From Waste to Utility: Recycled PET as a 3D Printing Material in Dentistry: An In vitro Study

Abstract

The overuse of plastics in the past decade raised significant global concerns, prompting a shift toward sustainable materials to mitigate plastic consumption. Among these efforts, recycling post-consumer plastic waste has emerged as a critical focus area. This study aimed to explore the potential of post-consumer recycled polyethylene terephthalate (PCR rPET) as a sustainable alternative to virgin plastics, focusing on the development of a novel 3D printable filament for dental applications. Two types of PCR rPET pellets were collected from commercially available sources in India, one was made from processed plastic waste and directly made to pellets (PCR rPET-d). The other pellets had undergone additional solid-state polymerization (SSP) to increase their density and extrudability (PCR rPET-s).
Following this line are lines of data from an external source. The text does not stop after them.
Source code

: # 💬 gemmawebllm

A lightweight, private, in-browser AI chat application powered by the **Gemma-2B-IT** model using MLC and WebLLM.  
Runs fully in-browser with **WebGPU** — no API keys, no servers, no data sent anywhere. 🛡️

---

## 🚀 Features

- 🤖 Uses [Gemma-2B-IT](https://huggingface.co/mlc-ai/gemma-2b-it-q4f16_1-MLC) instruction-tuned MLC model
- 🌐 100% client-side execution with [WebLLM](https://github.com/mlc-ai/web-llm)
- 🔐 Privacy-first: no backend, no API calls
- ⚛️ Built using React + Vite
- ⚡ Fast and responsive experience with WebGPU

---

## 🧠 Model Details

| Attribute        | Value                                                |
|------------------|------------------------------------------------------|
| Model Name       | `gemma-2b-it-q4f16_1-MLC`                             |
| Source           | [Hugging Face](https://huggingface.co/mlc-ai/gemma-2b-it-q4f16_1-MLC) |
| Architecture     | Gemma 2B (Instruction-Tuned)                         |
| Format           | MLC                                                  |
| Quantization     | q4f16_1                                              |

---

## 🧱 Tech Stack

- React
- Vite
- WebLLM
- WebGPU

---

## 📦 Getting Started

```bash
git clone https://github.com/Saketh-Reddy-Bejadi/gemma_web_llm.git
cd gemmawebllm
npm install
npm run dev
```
Material characterization was conducted for both the test materials using Fourier-transform infrared spectroscopy (FTIR), differential scanning calorimetry (DSC), and melt flow index (MFI) testing. A sample size of 10 was used for these analyses. Subsequently, the pellets were extruded into 1.75 mm diameter filament using a traditional twin-screw extruder. The filament extrudability was recorded by observing the rate of flow while extrusion and measuring the diameter of resultant filament. The data were analyzed using descriptive statistics to identify trends and assess the material’s suitability for dental applications, including model preparation, surgical guides, temporary prostheses, and custom trays. The PCR rPET-s material showed promising extrudability and filament production potential. However, challenges such as excessive flow and uneven heating during extrusion resulted in a narrow filament diameter of 1.2mm (± 0.05 mm). PCR rPET-d, showed blackening and bubbling while extruding making it unsuitable. Despite the challenges encountered, PCR rPET-s demonstrated considerable potential as a sustainable alternative in dental prosthesis fabrication. Further optimization of extrusion parameters and equipment design is needed to improve filament consistency and quality. This research highlight the importance of future advancements in sustainable manufacturing techniques by optimizing extrusion processes for broader applications.